My first domain-specific language with Racket
Step 6: Syntax analysis
Guillaume SavatonThis is the final step of my Racket DSL implementation roadmap. It consists in promoting Tiny-HDL as a standalone language with two flavors: a Lisp-like syntax and a custom syntax.
Two language flavors for Tiny-HDL
Since the beginning of this series, we have considered that the syntax of Tiny-HDL was based on S-expressions. This was natural and necessary because Tiny-HDL was only available as a Racket library. In step 6, we want to make Tiny-HDL a standalone language with two possible syntaxes:
- Vanilla, for parentheses lovers,
- Spicy, loosely inspired by VHDL and Verilog.
The vanilla description of the half adder and the full adder will look like this:
#lang tiny-hdl/vanilla
(entity half-adder ([input a] [input b] [output s] [output co]))

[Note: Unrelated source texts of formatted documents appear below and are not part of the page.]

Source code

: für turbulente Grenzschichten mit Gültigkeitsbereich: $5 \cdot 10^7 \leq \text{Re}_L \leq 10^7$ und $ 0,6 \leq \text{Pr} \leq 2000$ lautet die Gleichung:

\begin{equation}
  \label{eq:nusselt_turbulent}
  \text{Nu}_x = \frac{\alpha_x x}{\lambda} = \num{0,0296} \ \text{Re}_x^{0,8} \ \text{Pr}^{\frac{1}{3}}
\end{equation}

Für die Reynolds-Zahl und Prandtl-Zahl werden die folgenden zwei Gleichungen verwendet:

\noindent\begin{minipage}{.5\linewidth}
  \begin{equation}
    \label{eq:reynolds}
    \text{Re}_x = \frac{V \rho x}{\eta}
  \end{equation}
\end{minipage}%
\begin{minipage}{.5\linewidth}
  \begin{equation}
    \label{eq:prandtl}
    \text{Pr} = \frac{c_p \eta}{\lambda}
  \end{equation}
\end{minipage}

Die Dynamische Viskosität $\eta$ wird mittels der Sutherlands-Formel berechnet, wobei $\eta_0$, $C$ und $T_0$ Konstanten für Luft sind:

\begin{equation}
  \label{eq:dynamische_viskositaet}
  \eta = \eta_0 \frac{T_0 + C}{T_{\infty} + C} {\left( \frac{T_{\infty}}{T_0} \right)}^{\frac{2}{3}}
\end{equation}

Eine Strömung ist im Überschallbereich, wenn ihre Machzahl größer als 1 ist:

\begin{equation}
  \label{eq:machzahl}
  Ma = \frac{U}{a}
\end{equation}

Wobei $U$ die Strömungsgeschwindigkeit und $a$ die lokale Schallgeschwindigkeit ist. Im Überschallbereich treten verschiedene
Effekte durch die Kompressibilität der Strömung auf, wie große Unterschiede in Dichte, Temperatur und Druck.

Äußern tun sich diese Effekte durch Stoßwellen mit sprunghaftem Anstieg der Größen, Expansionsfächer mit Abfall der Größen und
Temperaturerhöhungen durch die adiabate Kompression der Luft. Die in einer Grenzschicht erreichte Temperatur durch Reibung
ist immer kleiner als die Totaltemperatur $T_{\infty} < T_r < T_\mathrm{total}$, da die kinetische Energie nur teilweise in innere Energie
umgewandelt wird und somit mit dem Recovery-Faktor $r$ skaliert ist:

(architecture half-adder-arch half-adder
(assign s (xor a b))
(assign co (and a b)))
#lang tiny-hdl/vanilla
(use "half-adder-step-06-vanilla.rkt")
(entity full-adder ([input a] [input b] [input ci] [output s] [output co]))
(architecture full-adder-arch full-adder
(instance h1 half-adder-arch)
(instance h2 half-adder-arch)
(assign (h1 a) a)
(assign (h1 b) b)
(assign (h2 a) (h1 s))
(assign (h2 b) ci)
(assign s (h2 s))
(assign co (or (h1 co) (h2 co))))
Compared to the same example in step 5, the noticeable changes are:
- The
#lang racket
directives have been replaced by#lang tiny-hdl/vanilla
. - The
(require tiny-hdl)
forms have been removed. - The Tiny-HDL code is no longer wrapped in
(begin-tiny-hdl ...)
forms.
And here is the spicy version of the same example:
#lang tiny-hdl/spicy
entity half-adder
input a
input b
output s
output co
end
architecture half-adder-arch of half-adder
s <= a xor b
co <= a and b
end
#lang tiny-hdl/spicy
use "half-adder-step-06-spicy.rkt"
entity full-adder
input a
input b
input ci
output s
output co
end
architecture full-adder-arch of full-adder
h1 : half-adder-arch
h2 : half-adder-arch
h1.a <= a
h1.b <= b
h2.a <= h1.s
h2.b <= ci
s <= h2.s
co <= h1.co or h2.co
end
In both cases, the #lang
directive will have the following effect:
- Racket will look up, and run, a reader for the chosen language flavor. A reader is basically a parser that converts source text into a syntax object.
- The syntax object will come wrapped in a
#%module-begin
form that serves as a hook for macro expansion. Racket provides a default implementation of the#%module-begin
macro, but we can provide our own to customize the expansion.
Implementing the vanilla flavor
Since Racket comes with a built-in S-expression parser, there is very little
work to do.
First, we create a module vanilla/lang/reader.rkt
with the following content.
#lang s-exp syntax/module-reader
tiny-hdl/vanilla/lang/expander
This file specifies that Tiny-HDL will use the default Racket reader, and the
language implementation will be provided by the module tiny-hdl/vanilla/lang/expander
.
You can read more about the syntax/module-reader
language in the Racket guide.
In the module vanilla/lang/expander.rkt
, we implement a custom #%module-begin
macro that wraps its body in a begin-tiny-hdl
form.
This macro has been named tiny-hdl-module-begin
internally because we need to
keep a reference to the original #%module-begin
from Racket:
#lang racket
(require tiny-hdl)
(provide
(all-from-out tiny-hdl)
(rename-out [tiny-hdl-module-begin #%module-begin])
xor and or not)
(define-syntax-rule (tiny-hdl-module-begin body ...)
(#%module-begin
(begin-tiny-hdl body ...)))
This module also provides the boolean operators from Racket as part of Tiny-HDL.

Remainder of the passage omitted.